Selected Readarounds in Child and Youth Care

ListenListen to this

The dilemma of youth : How do you punish, or treat,a youngster who commits murder?

Should youths be punished and how? Opinions on the matter are not so clear-cut. Two experts give their opinions – one from a psychiatric point of view and another from a legal.

I : Too young to incarcerate

The intersection of childhood and criminality creates an uncomfortable tension. Crime is something we associate with adults. Childhood is generally a time of innocence.

But when a dreadful crime is committed by a young offender we don’t know what to do. In the face of this frustration and confusion – how could a child so young do something so terrible? – many propose rash and radically wrong solutions, like prosecuting and punishing all children as if they are adults.

But juvenile offenders are not magically transformed into adults by virtue of the seriousness of their crime. As hard as it is to do after tragedies like a shooting in an elementary school, we must remember that young offenders are children who have done something terrible, not criminals who just happen to be small. And because of this, our response to juvenile crime, no matter how serious the offense, must be different than our response to adult crime.

First is the issue of culpability.
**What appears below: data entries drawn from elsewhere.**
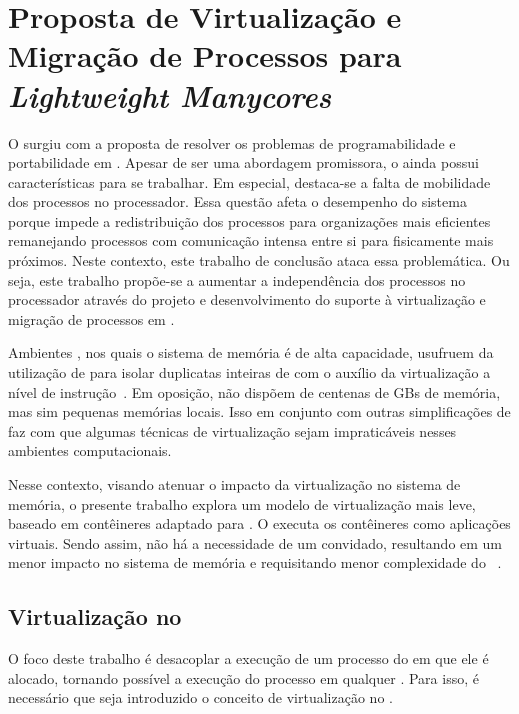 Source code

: \glsresetall
\chapter{Proposta de Virtualização e Migração de Processos para \textit{Lightweight Manycores}}
\label{chap.dev.virtualizacao}

O \nanvix surgiu com a proposta de resolver os problemas de programabilidade e portabilidade em \lws. Apesar de ser uma abordagem promissora, o \so ainda possui características para se trabalhar. Em especial, destaca-se a falta de mobilidade dos processos no processador. Essa questão afeta o desempenho do sistema porque impede a redistribuição dos processos para organizações mais eficientes \eg remanejando processos com comunicação intensa entre si para \clusters fisicamente mais próximos. Neste contexto, este trabalho de conclusão ataca essa problemática. Ou seja, este trabalho propõe-se a aumentar a independência dos processos no processador através do projeto e desenvolvimento do suporte à virtualização e migração de processos em \lws.

Ambientes \cloud, nos quais o sistema de memória é de alta capacidade, usufruem da utilização de \vms para isolar duplicatas inteiras de \oss com o auxílio da virtualização a nível de instrução~\cite{sharma2016containers}. Em oposição, \lws não dispõem de centenas de GBs de memória, mas sim pequenas memórias locais. Isso em conjunto com outras simplificações de \hardware faz com que algumas técnicas de virtualização sejam impraticáveis nesses ambientes computacionais.


Nesse contexto, visando atenuar o impacto da virtualização no sistema de memória, o presente trabalho explora um modelo de virtualização mais leve, baseado em contêineres adaptado para \lws. O \so executa os contêineres como aplicações virtuais. Sendo assim, não há a necessidade de um \os convidado, resultando em um menor impacto no sistema de memória e requisitando menor complexidade do \hardware~\cite{thalheim2018cntr, sharma2016containers}.


\section{Virtualização no \nanvix}

O foco deste trabalho é desacoplar a execução de um processo do \cluster em que ele é alocado, tornando possível a execução do processo em qualquer \cluster. Para isso, é necessário que seja introduzido o conceito de virtualização no \nanvix.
Determining criminal responsibility is more complicated than deciding whether an individual knows right from wrong. To be held accountable for a crime, the person not only needs to know right from wrong, but he also needs to be able to envision and understand the consequences of his behavior and have the cognitive and emotional abilities necessary to control his behavior. Because children younger than 13 can not do this consistently, we should not hold them as accountable as we hold adults for similar crimes.

Second, children lack the skills necessary to defend themselves in court. Like it or not, under our system of justice all defendants deserve a fair trial, no matter how heinous the alleged offense or how “sure” we are of the defendant’s guilt. People who do not understand what is happening to them when they are in court – whether because of mental illness, mental retardation, or sheer immaturity – are not competent to defend themselves in a trial.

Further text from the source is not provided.